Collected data
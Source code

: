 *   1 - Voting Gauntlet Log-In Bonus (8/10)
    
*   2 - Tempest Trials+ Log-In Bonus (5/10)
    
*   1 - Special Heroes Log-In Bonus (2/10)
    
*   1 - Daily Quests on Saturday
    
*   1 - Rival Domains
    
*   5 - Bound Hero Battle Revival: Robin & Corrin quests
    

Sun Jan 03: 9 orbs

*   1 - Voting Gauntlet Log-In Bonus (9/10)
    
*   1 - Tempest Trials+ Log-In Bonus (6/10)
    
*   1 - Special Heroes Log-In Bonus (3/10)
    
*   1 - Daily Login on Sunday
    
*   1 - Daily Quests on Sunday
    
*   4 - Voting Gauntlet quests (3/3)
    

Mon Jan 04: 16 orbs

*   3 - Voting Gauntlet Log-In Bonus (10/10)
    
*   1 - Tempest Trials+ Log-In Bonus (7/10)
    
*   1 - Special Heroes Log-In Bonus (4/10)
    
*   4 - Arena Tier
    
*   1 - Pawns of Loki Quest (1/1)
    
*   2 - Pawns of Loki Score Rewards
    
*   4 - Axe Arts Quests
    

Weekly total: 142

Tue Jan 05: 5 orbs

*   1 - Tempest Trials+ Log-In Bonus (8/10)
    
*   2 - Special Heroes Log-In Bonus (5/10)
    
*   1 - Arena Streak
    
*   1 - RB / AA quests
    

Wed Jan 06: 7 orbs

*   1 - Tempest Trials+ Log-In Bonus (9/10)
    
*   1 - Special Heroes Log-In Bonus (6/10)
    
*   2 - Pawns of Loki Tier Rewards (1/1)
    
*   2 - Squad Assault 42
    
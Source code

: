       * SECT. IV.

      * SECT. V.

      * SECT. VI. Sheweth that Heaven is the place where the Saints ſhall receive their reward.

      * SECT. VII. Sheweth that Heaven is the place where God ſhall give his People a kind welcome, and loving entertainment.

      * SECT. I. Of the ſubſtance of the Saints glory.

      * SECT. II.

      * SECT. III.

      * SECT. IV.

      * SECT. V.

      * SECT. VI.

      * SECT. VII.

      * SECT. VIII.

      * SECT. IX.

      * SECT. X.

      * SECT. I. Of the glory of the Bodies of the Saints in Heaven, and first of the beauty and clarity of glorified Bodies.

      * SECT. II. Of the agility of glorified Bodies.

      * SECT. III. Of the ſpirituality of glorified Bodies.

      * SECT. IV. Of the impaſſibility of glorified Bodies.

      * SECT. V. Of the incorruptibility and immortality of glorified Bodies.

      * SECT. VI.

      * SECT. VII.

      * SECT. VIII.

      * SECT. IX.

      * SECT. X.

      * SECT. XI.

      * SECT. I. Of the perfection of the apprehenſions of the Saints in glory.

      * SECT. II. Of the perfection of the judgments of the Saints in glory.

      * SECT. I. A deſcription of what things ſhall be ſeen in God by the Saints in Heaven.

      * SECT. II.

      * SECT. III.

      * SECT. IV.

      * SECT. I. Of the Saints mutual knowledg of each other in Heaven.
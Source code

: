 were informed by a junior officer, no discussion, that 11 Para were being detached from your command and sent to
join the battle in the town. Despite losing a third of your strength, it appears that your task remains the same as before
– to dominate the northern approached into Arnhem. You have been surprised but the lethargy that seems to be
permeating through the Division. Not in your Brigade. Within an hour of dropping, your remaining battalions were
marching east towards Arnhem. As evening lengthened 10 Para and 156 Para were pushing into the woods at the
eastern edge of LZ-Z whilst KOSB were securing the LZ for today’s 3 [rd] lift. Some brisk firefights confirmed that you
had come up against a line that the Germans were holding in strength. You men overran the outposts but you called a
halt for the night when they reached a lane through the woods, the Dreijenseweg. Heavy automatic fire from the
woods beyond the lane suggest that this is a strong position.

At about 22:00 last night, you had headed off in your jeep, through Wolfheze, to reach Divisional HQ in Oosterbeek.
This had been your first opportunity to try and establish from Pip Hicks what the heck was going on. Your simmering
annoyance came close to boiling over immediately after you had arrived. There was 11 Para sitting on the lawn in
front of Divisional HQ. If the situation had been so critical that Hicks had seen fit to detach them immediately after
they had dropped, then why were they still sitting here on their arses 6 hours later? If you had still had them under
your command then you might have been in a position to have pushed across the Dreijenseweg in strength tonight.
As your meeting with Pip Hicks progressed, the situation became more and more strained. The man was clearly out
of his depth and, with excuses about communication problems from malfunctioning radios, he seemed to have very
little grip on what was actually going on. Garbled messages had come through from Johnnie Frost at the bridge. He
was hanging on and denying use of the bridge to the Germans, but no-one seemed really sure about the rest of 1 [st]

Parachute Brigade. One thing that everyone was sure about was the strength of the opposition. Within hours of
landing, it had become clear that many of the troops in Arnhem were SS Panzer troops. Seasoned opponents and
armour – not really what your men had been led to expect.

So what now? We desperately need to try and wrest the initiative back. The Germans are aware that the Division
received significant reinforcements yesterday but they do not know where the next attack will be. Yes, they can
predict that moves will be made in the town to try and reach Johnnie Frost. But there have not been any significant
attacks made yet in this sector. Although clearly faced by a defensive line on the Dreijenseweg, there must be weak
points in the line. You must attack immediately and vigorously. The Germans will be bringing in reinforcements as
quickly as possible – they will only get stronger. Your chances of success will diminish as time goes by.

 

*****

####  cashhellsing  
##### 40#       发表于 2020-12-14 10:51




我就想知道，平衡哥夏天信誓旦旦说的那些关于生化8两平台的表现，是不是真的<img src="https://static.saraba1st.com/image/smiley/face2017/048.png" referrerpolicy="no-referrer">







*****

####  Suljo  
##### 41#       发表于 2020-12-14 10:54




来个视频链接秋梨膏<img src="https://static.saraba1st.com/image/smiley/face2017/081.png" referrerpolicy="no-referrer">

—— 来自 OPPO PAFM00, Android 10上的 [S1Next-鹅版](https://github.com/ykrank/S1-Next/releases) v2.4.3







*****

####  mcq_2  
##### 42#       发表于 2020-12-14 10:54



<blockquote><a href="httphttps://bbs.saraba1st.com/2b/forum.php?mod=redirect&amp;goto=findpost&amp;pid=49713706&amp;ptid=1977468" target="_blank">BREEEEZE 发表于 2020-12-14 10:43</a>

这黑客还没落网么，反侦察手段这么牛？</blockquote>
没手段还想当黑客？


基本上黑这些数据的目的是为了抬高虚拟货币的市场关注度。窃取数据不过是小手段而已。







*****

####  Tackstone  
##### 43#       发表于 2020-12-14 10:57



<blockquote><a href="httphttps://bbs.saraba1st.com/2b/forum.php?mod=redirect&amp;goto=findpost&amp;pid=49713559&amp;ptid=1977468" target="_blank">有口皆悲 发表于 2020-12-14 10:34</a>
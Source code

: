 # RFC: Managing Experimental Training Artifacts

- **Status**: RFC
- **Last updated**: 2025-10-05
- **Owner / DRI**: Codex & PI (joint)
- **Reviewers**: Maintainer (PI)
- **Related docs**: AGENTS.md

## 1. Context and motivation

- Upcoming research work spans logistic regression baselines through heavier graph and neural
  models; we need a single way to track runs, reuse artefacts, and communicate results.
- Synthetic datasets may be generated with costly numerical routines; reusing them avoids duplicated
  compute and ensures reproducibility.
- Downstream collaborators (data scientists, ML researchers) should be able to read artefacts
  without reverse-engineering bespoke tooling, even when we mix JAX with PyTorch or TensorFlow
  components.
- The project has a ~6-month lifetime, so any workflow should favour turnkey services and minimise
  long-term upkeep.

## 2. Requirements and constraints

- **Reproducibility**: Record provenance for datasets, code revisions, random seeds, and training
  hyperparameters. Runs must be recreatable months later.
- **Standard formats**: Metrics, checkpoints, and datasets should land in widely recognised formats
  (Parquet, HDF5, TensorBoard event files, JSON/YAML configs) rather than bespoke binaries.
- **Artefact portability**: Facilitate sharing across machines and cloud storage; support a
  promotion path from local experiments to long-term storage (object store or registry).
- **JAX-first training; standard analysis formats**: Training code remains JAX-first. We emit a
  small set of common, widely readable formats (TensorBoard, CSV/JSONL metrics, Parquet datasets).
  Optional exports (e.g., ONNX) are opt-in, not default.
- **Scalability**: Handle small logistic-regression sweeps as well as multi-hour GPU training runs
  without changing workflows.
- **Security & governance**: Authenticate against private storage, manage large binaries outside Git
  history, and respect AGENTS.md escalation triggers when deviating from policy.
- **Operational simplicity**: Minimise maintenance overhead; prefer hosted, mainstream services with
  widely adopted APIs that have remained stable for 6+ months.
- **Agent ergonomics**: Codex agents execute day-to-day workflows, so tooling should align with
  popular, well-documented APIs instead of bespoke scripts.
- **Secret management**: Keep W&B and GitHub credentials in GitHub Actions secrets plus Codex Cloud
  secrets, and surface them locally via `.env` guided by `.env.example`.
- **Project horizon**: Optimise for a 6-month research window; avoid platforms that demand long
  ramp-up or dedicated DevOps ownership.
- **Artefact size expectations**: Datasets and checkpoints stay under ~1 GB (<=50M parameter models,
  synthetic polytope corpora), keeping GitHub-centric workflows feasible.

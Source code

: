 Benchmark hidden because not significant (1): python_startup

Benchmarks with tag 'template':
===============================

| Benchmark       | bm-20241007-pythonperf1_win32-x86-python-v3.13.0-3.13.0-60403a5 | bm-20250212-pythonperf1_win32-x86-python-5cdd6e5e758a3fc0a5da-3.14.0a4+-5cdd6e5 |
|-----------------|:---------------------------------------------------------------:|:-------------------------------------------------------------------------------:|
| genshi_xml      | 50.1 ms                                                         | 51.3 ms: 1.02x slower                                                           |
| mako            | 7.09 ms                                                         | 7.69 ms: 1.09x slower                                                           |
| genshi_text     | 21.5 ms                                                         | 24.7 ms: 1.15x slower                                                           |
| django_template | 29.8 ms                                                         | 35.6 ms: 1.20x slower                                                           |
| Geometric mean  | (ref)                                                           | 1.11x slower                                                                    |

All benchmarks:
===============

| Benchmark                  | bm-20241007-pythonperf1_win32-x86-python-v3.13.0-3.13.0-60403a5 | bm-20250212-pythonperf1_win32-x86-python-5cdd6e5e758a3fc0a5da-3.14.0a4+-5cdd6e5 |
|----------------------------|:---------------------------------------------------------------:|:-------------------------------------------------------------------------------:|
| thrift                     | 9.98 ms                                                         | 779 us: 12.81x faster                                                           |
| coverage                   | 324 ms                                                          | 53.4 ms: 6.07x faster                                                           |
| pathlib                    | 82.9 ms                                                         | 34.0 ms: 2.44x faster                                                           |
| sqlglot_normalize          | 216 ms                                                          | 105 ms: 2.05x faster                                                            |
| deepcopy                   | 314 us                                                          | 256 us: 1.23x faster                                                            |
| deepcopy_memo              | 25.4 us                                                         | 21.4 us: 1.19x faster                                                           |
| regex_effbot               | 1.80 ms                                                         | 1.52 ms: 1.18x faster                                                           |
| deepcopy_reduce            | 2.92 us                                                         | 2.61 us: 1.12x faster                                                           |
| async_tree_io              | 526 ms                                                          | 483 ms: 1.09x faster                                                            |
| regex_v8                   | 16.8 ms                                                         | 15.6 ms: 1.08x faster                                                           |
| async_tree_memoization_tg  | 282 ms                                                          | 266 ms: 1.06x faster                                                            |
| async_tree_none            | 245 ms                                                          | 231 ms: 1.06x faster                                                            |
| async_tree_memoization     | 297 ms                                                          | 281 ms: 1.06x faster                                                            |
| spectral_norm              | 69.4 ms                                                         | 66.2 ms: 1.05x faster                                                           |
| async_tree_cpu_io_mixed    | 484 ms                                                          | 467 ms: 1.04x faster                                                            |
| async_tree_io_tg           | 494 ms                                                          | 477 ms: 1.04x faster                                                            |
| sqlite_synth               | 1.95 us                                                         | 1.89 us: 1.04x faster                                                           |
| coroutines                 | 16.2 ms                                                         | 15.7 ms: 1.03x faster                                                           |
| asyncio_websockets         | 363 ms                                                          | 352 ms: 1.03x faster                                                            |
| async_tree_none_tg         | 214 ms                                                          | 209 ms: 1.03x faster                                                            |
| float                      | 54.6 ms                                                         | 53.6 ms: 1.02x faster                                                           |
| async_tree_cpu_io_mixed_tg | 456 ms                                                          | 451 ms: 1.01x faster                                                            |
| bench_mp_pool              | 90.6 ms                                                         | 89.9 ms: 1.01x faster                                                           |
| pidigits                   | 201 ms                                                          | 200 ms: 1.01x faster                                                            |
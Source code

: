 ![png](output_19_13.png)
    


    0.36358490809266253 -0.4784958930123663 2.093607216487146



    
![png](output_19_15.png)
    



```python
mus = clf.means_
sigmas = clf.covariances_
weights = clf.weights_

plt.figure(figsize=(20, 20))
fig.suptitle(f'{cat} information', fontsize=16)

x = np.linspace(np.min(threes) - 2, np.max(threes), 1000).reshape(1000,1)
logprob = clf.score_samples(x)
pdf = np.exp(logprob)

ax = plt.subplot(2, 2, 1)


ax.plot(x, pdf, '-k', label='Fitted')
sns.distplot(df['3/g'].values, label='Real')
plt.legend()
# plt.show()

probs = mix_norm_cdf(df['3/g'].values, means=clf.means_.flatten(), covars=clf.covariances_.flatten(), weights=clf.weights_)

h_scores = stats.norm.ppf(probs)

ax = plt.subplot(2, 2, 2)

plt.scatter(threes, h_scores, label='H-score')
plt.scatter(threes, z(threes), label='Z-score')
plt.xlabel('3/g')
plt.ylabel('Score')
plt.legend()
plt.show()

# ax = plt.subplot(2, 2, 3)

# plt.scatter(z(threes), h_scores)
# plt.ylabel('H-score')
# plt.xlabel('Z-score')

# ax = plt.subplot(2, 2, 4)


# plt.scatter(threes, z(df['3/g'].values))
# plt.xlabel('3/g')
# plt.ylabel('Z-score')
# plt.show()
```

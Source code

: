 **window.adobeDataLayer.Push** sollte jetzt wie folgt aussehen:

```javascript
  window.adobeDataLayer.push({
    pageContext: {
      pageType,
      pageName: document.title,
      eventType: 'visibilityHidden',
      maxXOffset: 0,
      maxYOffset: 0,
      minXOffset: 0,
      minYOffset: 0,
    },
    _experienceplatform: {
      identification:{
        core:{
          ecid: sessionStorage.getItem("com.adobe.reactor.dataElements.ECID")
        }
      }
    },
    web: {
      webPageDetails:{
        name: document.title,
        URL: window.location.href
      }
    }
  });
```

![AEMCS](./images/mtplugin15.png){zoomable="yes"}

**PROBLEM DETAILS**
What lines in the data hold the word "significant"? Return them.

**ANSWER AREA**
received significant reinforcements yesterday but they do not know where the next attack will be. Yes, they can
predict that moves will be made in the town to try and reach Johnnie Frost. But there have not been any significant
: Benchmark hidden because not significant (1): python_startup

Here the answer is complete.